The 2024 NHL Entry Draft is rapidly approaching on June 28 in Las Vegas. Obviously, the Montreal Canadiens hold the fifth-overall pick and many are expecting them to draft a forward who will round out their top six, boosting their offense, which finished a dreadful 26th in the league in 2023-24. All that’s fair and good.
The issue is expectations regarding that eventual draft pick’s NHL debut should be tempered. It’s highly probable they fail to join the Canadiens for a few years. Nevertheless, the offense is poised to get a boost from at least one other top-five pick come 2024-25.
Kirby Dach Poised to Return
After playing just two games to start 2023-24 before suffering a season-ending injury, Kirby Dach, who got drafted third overall in 2019, is poised to return next season. He alone won’t push the team into the playoffs, but it’s fair to assume he, should he stay healthy, will do a lot of the heavy lifting on a team that missed them by 15 points and lost 27 one-goal games.

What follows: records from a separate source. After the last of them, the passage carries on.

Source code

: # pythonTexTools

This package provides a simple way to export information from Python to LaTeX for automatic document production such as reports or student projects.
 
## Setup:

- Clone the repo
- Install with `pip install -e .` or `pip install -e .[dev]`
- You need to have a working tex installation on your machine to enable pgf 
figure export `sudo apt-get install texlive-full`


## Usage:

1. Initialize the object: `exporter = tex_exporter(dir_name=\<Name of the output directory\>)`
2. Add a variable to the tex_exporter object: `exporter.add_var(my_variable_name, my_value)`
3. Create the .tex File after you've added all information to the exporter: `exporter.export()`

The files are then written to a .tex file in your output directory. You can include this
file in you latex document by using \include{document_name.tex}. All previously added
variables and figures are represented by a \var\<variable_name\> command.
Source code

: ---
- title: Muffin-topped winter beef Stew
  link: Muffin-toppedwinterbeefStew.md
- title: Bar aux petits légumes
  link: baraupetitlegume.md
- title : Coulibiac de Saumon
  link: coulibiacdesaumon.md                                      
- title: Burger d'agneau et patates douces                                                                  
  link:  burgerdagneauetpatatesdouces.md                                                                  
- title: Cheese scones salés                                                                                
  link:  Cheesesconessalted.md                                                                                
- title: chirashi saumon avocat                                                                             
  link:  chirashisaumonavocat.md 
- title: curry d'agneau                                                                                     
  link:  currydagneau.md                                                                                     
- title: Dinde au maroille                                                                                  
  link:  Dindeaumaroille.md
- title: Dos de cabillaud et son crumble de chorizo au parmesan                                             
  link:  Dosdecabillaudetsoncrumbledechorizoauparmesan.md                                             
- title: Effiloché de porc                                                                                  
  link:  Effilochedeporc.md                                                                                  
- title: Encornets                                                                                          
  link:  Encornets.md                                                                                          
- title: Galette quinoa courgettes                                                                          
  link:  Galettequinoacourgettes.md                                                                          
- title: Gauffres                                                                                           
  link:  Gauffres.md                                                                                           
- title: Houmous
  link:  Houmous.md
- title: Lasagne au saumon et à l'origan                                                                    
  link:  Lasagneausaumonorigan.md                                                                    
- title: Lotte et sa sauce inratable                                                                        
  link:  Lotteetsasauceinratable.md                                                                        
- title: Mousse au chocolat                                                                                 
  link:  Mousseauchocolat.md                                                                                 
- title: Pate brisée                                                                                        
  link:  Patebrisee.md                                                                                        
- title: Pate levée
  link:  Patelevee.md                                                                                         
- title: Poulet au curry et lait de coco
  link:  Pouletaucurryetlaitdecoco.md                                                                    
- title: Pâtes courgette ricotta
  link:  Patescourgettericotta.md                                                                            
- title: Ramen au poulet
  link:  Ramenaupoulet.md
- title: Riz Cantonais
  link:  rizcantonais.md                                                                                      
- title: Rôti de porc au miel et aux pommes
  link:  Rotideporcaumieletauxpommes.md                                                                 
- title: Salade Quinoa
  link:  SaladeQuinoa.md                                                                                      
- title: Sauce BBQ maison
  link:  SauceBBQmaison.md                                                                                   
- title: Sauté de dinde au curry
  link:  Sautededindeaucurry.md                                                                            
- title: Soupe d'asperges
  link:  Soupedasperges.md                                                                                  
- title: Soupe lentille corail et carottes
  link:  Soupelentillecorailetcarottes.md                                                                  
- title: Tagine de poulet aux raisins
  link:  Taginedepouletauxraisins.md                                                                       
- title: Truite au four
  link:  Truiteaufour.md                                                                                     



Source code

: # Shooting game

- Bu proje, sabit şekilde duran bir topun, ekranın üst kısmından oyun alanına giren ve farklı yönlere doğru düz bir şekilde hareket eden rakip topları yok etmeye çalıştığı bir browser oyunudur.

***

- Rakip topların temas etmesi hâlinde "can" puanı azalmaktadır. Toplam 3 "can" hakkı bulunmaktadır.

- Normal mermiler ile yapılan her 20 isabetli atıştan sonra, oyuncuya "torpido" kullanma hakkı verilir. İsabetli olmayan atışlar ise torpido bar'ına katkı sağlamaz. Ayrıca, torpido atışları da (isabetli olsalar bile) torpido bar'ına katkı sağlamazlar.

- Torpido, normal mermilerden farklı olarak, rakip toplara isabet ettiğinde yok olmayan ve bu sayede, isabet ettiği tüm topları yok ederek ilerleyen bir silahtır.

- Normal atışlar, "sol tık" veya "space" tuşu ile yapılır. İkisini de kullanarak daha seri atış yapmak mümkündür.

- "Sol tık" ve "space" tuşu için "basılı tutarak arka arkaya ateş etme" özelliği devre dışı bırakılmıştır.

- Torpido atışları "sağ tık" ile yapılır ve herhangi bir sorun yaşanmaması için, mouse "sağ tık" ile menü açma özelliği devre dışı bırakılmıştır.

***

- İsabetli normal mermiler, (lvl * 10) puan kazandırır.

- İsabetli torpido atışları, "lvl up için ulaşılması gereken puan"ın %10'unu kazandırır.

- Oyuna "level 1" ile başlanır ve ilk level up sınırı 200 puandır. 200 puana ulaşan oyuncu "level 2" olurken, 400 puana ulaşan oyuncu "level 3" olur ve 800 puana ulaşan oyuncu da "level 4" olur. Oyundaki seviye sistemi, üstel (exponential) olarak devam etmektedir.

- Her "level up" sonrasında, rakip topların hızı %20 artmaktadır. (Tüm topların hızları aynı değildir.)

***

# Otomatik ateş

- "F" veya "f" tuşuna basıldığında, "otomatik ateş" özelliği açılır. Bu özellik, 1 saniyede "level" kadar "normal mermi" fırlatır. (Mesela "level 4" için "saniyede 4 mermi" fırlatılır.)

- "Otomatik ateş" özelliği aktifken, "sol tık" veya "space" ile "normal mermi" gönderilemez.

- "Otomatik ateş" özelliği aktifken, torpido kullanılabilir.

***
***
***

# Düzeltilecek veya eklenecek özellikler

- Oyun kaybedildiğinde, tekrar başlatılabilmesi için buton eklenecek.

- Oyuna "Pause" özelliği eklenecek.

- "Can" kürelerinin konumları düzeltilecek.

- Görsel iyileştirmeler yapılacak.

Granted, it’s not like the Canadiens can guarantee they’ll appear in those amount of one-goal games again. However, by sheer logic, it’s at least probable they have more luck in that department. It’s not even the fact that 16 of those games went to overtime/shootout. You can’t really call it an issue with luck, in that they also won 10 such games. The difference isn’t exactly statistically significant. It’s more so those 11 other one-goal games in which the Habs theoretically came close to capturing at least single points in the standings (and potentially two).
Dach should help out with that, presumably as the team’s second-line centre, a job he had won out of training camp last season and did nothing to lose in the two games he did get in before getting injured (two assists). Sure, Alex Newhook did a fine job filling in down the stretch for Dach in that role, upon returning from an injury of his own. However, it’s abundantly clear the latter did a better job making his linemates better the previous season, when he scored 38 points in 58 games either on the wing of the top line with Nick Suzuki and Cole Caufield or centering the second line with Sean Monahan out himself.
Take that production as a conservative projection of what Dach will bring to the table in 2024-25. Those are effectively 38 more points they didn’t get last season. Some may argue Newhook’s 34 points in 55 games effectively replicated Dach’s output, rendering the point moot. However, in an ideal world, where fellow-centre Christian Dvorak gets moved in the offseason, everyone theoretically moves down a rung, adding to the team’s overall depth.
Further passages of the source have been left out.